About this task => Would you please output, word for word, the span of the listing below that opens on the line containing "C’est-à-dire que leur" and closes on the line containing "apportées au système"? Include both ends and nothing more.

Input material section start

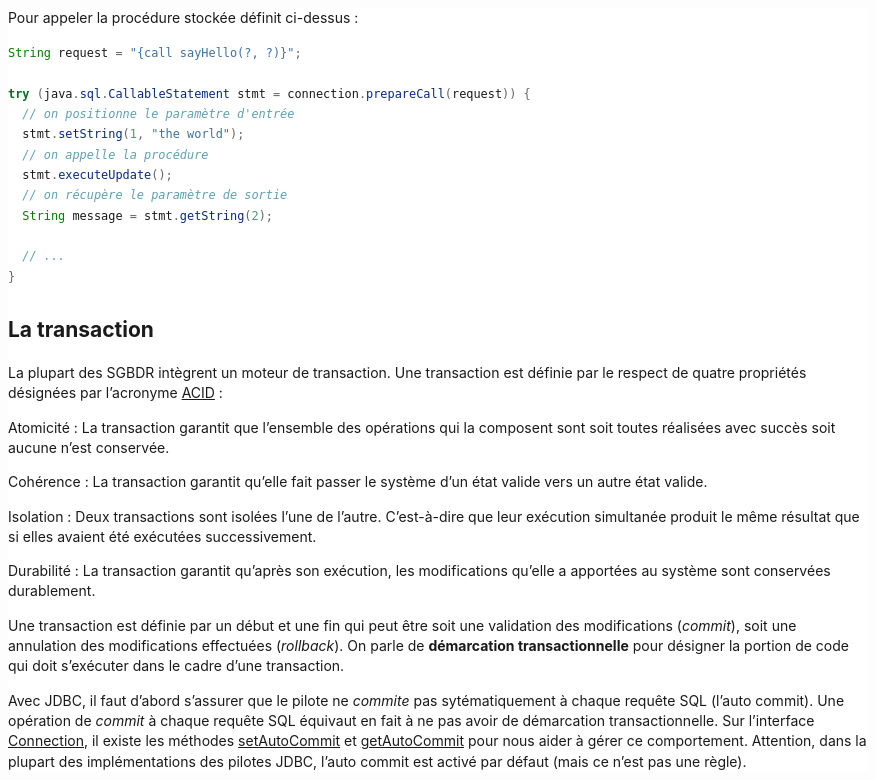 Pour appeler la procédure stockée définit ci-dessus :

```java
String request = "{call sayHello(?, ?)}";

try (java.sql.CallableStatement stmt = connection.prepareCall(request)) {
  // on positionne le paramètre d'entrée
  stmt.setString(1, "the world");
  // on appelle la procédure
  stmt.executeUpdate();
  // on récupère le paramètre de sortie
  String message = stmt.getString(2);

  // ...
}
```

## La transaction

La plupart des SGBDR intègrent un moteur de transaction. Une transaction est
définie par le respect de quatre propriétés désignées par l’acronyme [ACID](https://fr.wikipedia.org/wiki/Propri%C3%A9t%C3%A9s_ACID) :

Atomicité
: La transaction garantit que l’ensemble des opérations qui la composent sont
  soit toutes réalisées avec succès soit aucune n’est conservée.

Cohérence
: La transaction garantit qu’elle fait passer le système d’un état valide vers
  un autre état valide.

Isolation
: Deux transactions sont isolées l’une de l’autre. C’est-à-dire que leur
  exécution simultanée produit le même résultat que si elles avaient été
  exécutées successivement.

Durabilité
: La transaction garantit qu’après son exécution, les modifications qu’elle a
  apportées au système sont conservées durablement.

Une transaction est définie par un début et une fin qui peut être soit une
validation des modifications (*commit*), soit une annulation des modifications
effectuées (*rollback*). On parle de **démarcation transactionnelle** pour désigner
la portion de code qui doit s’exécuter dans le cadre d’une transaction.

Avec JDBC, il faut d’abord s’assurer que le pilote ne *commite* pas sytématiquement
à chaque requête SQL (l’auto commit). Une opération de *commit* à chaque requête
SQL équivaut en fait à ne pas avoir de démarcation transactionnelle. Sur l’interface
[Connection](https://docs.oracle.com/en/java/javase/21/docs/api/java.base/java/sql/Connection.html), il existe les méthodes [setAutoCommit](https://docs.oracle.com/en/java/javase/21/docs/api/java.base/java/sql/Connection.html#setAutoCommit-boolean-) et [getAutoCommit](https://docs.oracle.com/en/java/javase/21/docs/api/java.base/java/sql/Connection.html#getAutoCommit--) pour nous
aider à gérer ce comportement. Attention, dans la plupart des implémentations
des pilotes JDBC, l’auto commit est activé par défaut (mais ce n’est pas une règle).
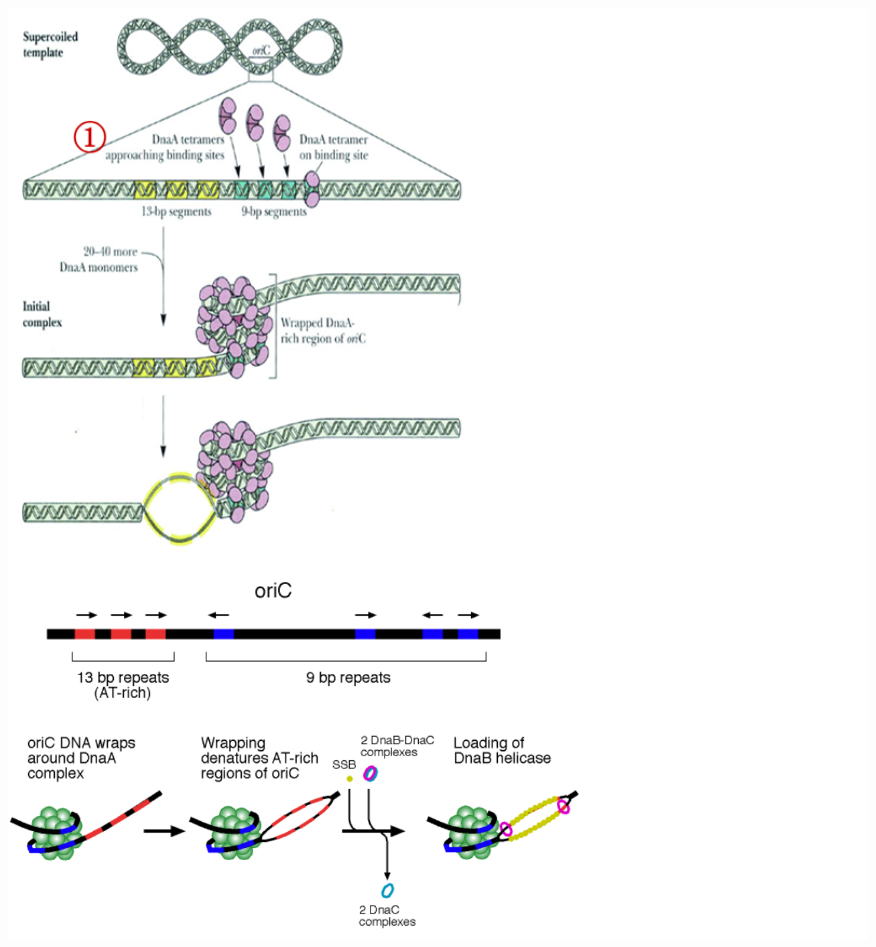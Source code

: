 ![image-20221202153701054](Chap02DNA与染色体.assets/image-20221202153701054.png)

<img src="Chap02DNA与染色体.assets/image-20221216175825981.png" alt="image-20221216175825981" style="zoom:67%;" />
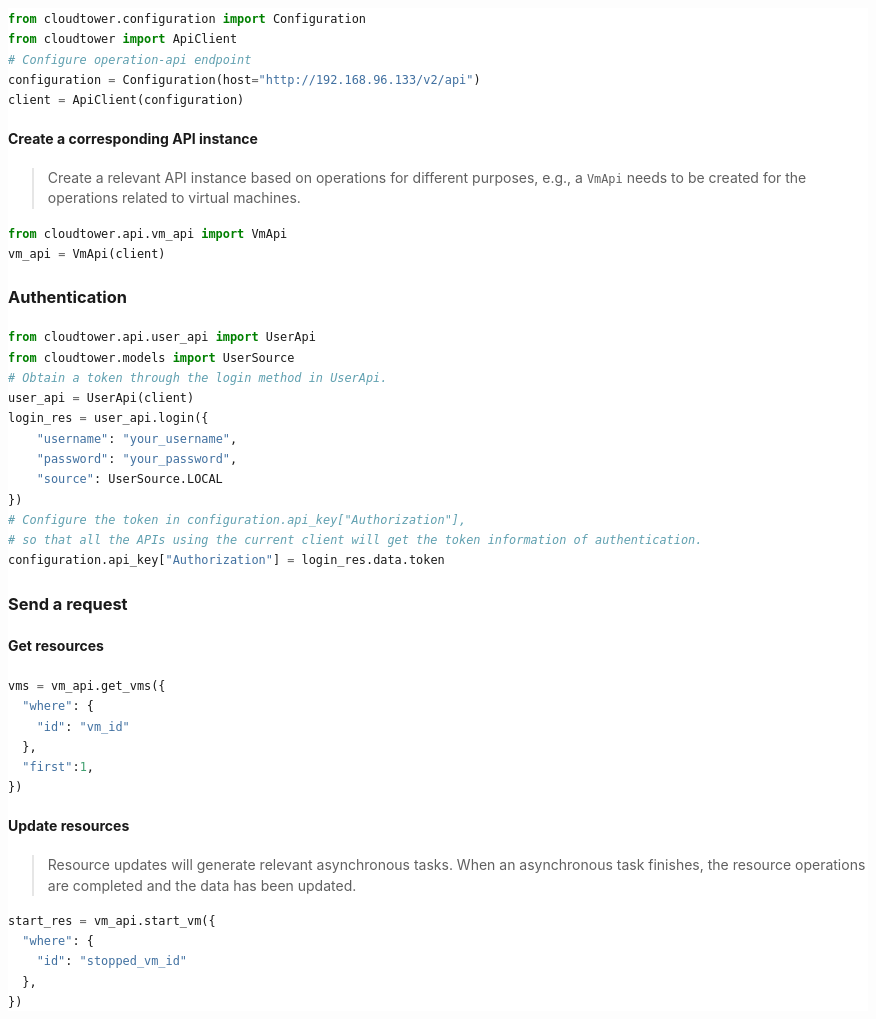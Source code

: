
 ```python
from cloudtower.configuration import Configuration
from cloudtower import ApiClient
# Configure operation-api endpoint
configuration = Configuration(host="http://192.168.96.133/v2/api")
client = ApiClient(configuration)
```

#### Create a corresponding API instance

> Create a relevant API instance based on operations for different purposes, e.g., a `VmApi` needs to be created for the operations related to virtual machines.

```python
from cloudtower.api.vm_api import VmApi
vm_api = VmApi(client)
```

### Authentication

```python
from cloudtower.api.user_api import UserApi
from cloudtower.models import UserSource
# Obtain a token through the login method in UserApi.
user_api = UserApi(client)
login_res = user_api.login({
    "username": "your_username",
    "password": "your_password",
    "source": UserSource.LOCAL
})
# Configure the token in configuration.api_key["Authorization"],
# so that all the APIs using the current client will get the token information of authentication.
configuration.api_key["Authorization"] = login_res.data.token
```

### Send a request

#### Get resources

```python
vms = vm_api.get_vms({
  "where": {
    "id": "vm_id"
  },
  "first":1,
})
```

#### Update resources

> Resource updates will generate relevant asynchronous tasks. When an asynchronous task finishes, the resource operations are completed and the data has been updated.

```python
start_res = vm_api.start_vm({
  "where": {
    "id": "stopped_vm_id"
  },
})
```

Input material section end

Result =>
: Deux transactions sont isolées l’une de l’autre. C’est-à-dire que leur
  exécution simultanée produit le même résultat que si elles avaient été
  exécutées successivement.

Durabilité
: La transaction garantit qu’après son exécution, les modifications qu’elle a
  apportées au système sont conservées durablement.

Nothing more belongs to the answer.